What follows is a set of entries. Repeat them exactly, but not their pictures.

[Collection entries]
# # # # #

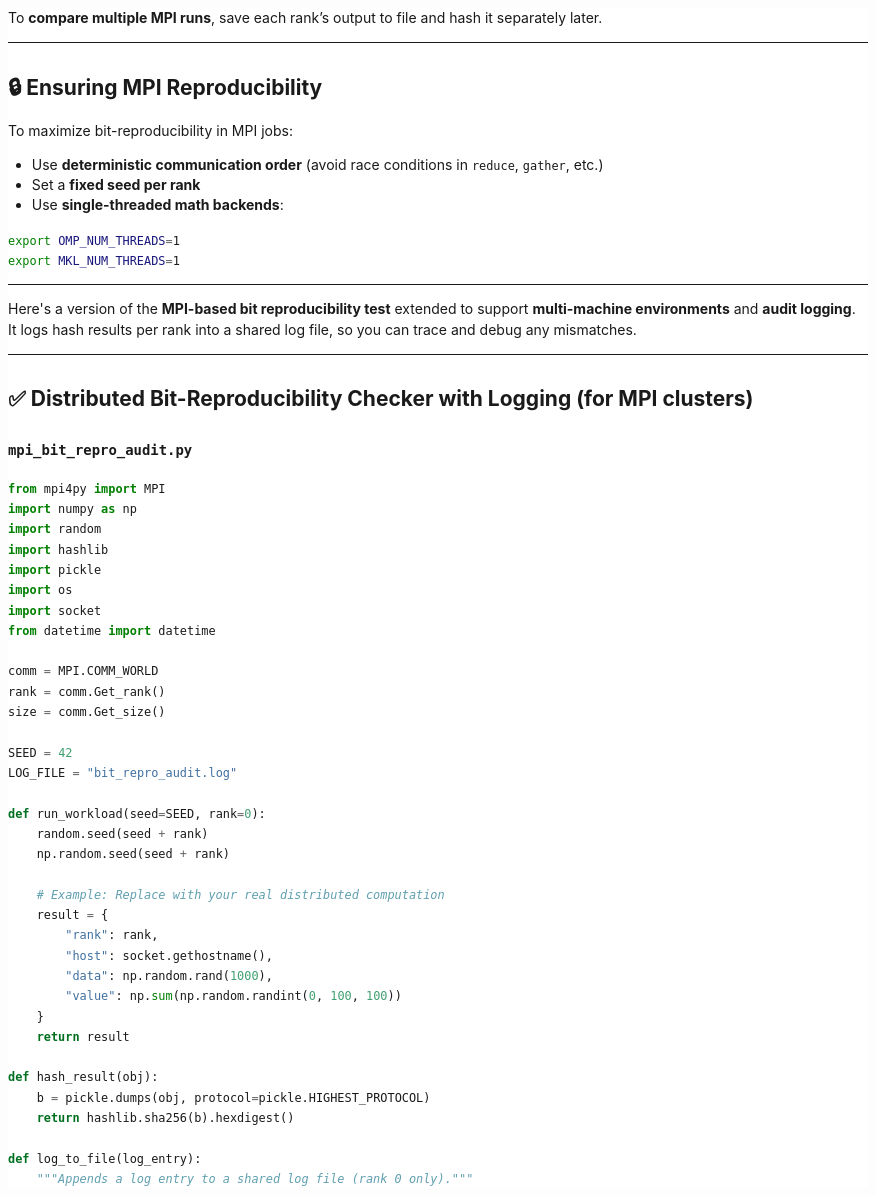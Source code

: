 To **compare multiple MPI runs**, save each rank’s output to file and hash it separately later.

---

## 🔒 Ensuring MPI Reproducibility

To maximize bit-reproducibility in MPI jobs:

* Use **deterministic communication order** (avoid race conditions in `reduce`, `gather`, etc.)
* Set a **fixed seed per rank**
* Use **single-threaded math backends**:

```bash
export OMP_NUM_THREADS=1
export MKL_NUM_THREADS=1
```

---
Here's a version of the **MPI-based bit reproducibility test** extended to support **multi-machine environments** and **audit logging**. It logs hash results per rank into a shared log file, so you can trace and debug any mismatches.

---

## ✅ Distributed Bit-Reproducibility Checker with Logging (for MPI clusters)

### **`mpi_bit_repro_audit.py`**

```python
from mpi4py import MPI
import numpy as np
import random
import hashlib
import pickle
import os
import socket
from datetime import datetime

comm = MPI.COMM_WORLD
rank = comm.Get_rank()
size = comm.Get_size()

SEED = 42
LOG_FILE = "bit_repro_audit.log"

def run_workload(seed=SEED, rank=0):
    random.seed(seed + rank)
    np.random.seed(seed + rank)

    # Example: Replace with your real distributed computation
    result = {
        "rank": rank,
        "host": socket.gethostname(),
        "data": np.random.rand(1000),
        "value": np.sum(np.random.randint(0, 100, 100))
    }
    return result

def hash_result(obj):
    b = pickle.dumps(obj, protocol=pickle.HIGHEST_PROTOCOL)
    return hashlib.sha256(b).hexdigest()

def log_to_file(log_entry):
    """Appends a log entry to a shared log file (rank 0 only)."""
```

# # # # #

* _Answer to this problem_
Source code

: To **compare multiple MPI runs**, save each rank’s output to file and hash it separately later.

---

## 🔒 Ensuring MPI Reproducibility

To maximize bit-reproducibility in MPI jobs:

* Use **deterministic communication order** (avoid race conditions in `reduce`, `gather`, etc.)
* Set a **fixed seed per rank**
* Use **single-threaded math backends**:

```bash
export OMP_NUM_THREADS=1
export MKL_NUM_THREADS=1
```

---
Here's a version of the **MPI-based bit reproducibility test** extended to support **multi-machine environments** and **audit logging**. It logs hash results per rank into a shared log file, so you can trace and debug any mismatches.

---

## ✅ Distributed Bit-Reproducibility Checker with Logging (for MPI clusters)

### **`mpi_bit_repro_audit.py`**

```python
from mpi4py import MPI
import numpy as np
import random
import hashlib
import pickle
import os
import socket
from datetime import datetime

comm = MPI.COMM_WORLD
rank = comm.Get_rank()
size = comm.Get_size()

SEED = 42
LOG_FILE = "bit_repro_audit.log"

def run_workload(seed=SEED, rank=0):
    random.seed(seed + rank)
    np.random.seed(seed + rank)

    # Example: Replace with your real distributed computation
    result = {
        "rank": rank,
        "host": socket.gethostname(),
        "data": np.random.rand(1000),
        "value": np.sum(np.random.randint(0, 100, 100))
    }
    return result

def hash_result(obj):
    b = pickle.dumps(obj, protocol=pickle.HIGHEST_PROTOCOL)
    return hashlib.sha256(b).hexdigest()

def log_to_file(log_entry):
    """Appends a log entry to a shared log file (rank 0 only)."""
```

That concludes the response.